Provider-side issues in physician-patient relationships
Rahul K. Parikh is a doctor and writer for Salon. He recently wrote and article for the New York Times concerning the ability and ethics of a doctor rejecting people as patients. Parikh emphasizes that his situation is not about directly denying provision of care:
The physician-patient compact basically states that a doctor will care for a patient in exchange for compensation and that the patient will heed the doctor’s advice. Patients who disagree with their physicians, or just dislike them, are free to go elsewhere.
By the same token, this mutual contract gives a doctor the right to dismiss a patient. The most obvious reasons are failing to pay or missing multiple appointments. Refusing to adhere to treatments can lead to dismissal. So can being abusive to the medical staff.
Of course, we need to exercise this option sensibly. Doctors cannot fire a patient in dire straits like severe pain, bleeding or a life-threatening situation. And of course, we cannot refuse to see patients because of their race, age, sexual orientation and so on.
When I read this article I felt disturbed. The article ends with Parikh considering whether to tell his colleague - the mother's new physician - about his experience with them. He writes:
I decided to keep quiet. After all, it could have just been me.
While it was apparent that the mother was being non-compliant and even hostile towards the concept of preventive medicine for her asthmatic son - the patient was the son, not the mother. Parikh "fired" his basis on the grounds that the mother's refusal for preventative care was dangerous to the son, but at the same time he did not make an effort to explain why preventive care is important. This is particularly striking as he claims that preventive care is embedded in his DNA.

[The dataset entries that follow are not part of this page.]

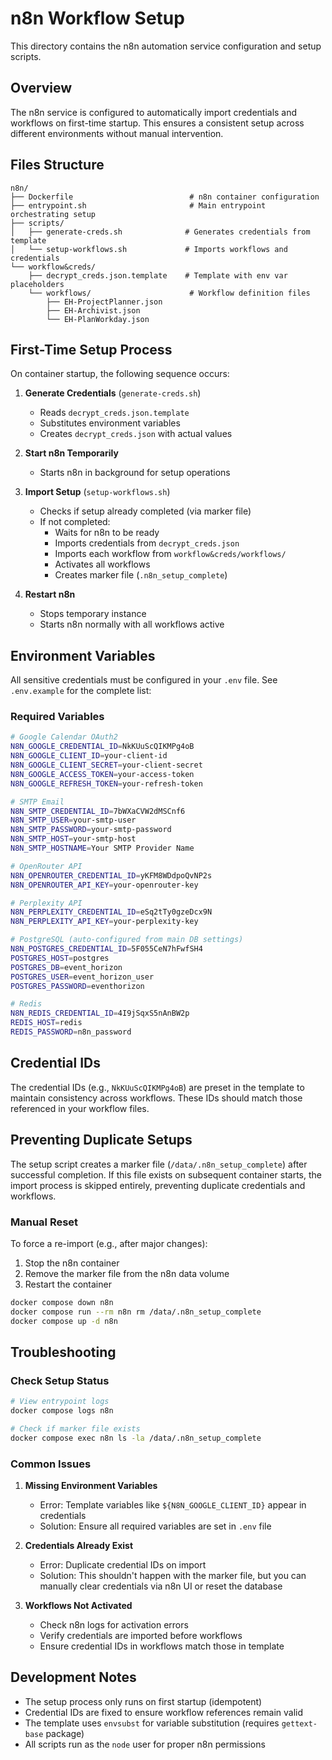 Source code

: # n8n Workflow Setup

This directory contains the n8n automation service configuration and setup scripts.

## Overview

The n8n service is configured to automatically import credentials and workflows on first-time startup. This ensures a consistent setup across different environments without manual intervention.

## Files Structure

```
n8n/
├── Dockerfile                          # n8n container configuration
├── entrypoint.sh                       # Main entrypoint orchestrating setup
├── scripts/
│   ├── generate-creds.sh              # Generates credentials from template
│   └── setup-workflows.sh             # Imports workflows and credentials
└── workflow&creds/
    ├── decrypt_creds.json.template    # Template with env var placeholders
    └── workflows/                      # Workflow definition files
        ├── EH-ProjectPlanner.json
        ├── EH-Archivist.json
        └── EH-PlanWorkday.json
```

## First-Time Setup Process

On container startup, the following sequence occurs:

1. **Generate Credentials** (`generate-creds.sh`)
   - Reads `decrypt_creds.json.template`
   - Substitutes environment variables
   - Creates `decrypt_creds.json` with actual values

2. **Start n8n Temporarily**
   - Starts n8n in background for setup operations

3. **Import Setup** (`setup-workflows.sh`)
   - Checks if setup already completed (via marker file)
   - If not completed:
     - Waits for n8n to be ready
     - Imports credentials from `decrypt_creds.json`
     - Imports each workflow from `workflow&creds/workflows/`
     - Activates all workflows
     - Creates marker file (`.n8n_setup_complete`)

4. **Restart n8n**
   - Stops temporary instance
   - Starts n8n normally with all workflows active

## Environment Variables

All sensitive credentials must be configured in your `.env` file. See `.env.example` for the complete list:

### Required Variables

```bash
# Google Calendar OAuth2
N8N_GOOGLE_CREDENTIAL_ID=NkKUuScQIKMPg4oB
N8N_GOOGLE_CLIENT_ID=your-client-id
N8N_GOOGLE_CLIENT_SECRET=your-client-secret
N8N_GOOGLE_ACCESS_TOKEN=your-access-token
N8N_GOOGLE_REFRESH_TOKEN=your-refresh-token

# SMTP Email
N8N_SMTP_CREDENTIAL_ID=7bWXaCVW2dMSCnf6
N8N_SMTP_USER=your-smtp-user
N8N_SMTP_PASSWORD=your-smtp-password
N8N_SMTP_HOST=your-smtp-host
N8N_SMTP_HOSTNAME=Your SMTP Provider Name

# OpenRouter API
N8N_OPENROUTER_CREDENTIAL_ID=yKFM8WDdpoQvNP2s
N8N_OPENROUTER_API_KEY=your-openrouter-key

# Perplexity API
N8N_PERPLEXITY_CREDENTIAL_ID=eSq2tTy0gzeDcx9N
N8N_PERPLEXITY_API_KEY=your-perplexity-key

# PostgreSQL (auto-configured from main DB settings)
N8N_POSTGRES_CREDENTIAL_ID=5F055CeN7hFwfSH4
POSTGRES_HOST=postgres
POSTGRES_DB=event_horizon
POSTGRES_USER=event_horizon_user
POSTGRES_PASSWORD=eventhorizon

# Redis
N8N_REDIS_CREDENTIAL_ID=4I9jSqxS5nAnBW2p
REDIS_HOST=redis
REDIS_PASSWORD=n8n_password
```

## Credential IDs

The credential IDs (e.g., `NkKUuScQIKMPg4oB`) are preset in the template to maintain consistency across workflows. These IDs should match those referenced in your workflow files.

## Preventing Duplicate Setups

The setup script creates a marker file (`/data/.n8n_setup_complete`) after successful completion. If this file exists on subsequent container starts, the import process is skipped entirely, preventing duplicate credentials and workflows.

### Manual Reset

To force a re-import (e.g., after major changes):

1. Stop the n8n container
2. Remove the marker file from the n8n data volume
3. Restart the container

```bash
docker compose down n8n
docker compose run --rm n8n rm /data/.n8n_setup_complete
docker compose up -d n8n
```

## Troubleshooting

### Check Setup Status

```bash
# View entrypoint logs
docker compose logs n8n

# Check if marker file exists
docker compose exec n8n ls -la /data/.n8n_setup_complete
```

### Common Issues

1. **Missing Environment Variables**
   - Error: Template variables like `${N8N_GOOGLE_CLIENT_ID}` appear in credentials
   - Solution: Ensure all required variables are set in `.env` file

2. **Credentials Already Exist**
   - Error: Duplicate credential IDs on import
   - Solution: This shouldn't happen with the marker file, but you can manually clear credentials via n8n UI or reset the database

3. **Workflows Not Activated**
   - Check n8n logs for activation errors
   - Verify credentials are imported before workflows
   - Ensure credential IDs in workflows match those in template

## Development Notes

- The setup process only runs on first startup (idempotent)
- Credential IDs are fixed to ensure workflow references remain valid
- The template uses `envsubst` for variable substitution (requires `gettext-base` package)
- All scripts run as the `node` user for proper n8n permissions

The concept of "firing" a patient becomes even more delicate when we factor in race. The relationship between race dis-cordant physicians and patient is already rocky. Ironically, Parikh has written an article based on Burgess and van Ryn's studies on the role of race and ethnicity within physician-patient relationships. Due to factors like pressure to make a diagnosis within a short period of time, stress, and lack of cultural knowledge on the physician side, it is easy to rely on internalized stereotypes and feel frustrated by patients enough to create bad feelings. This often results in poorer health outcomes for the patients.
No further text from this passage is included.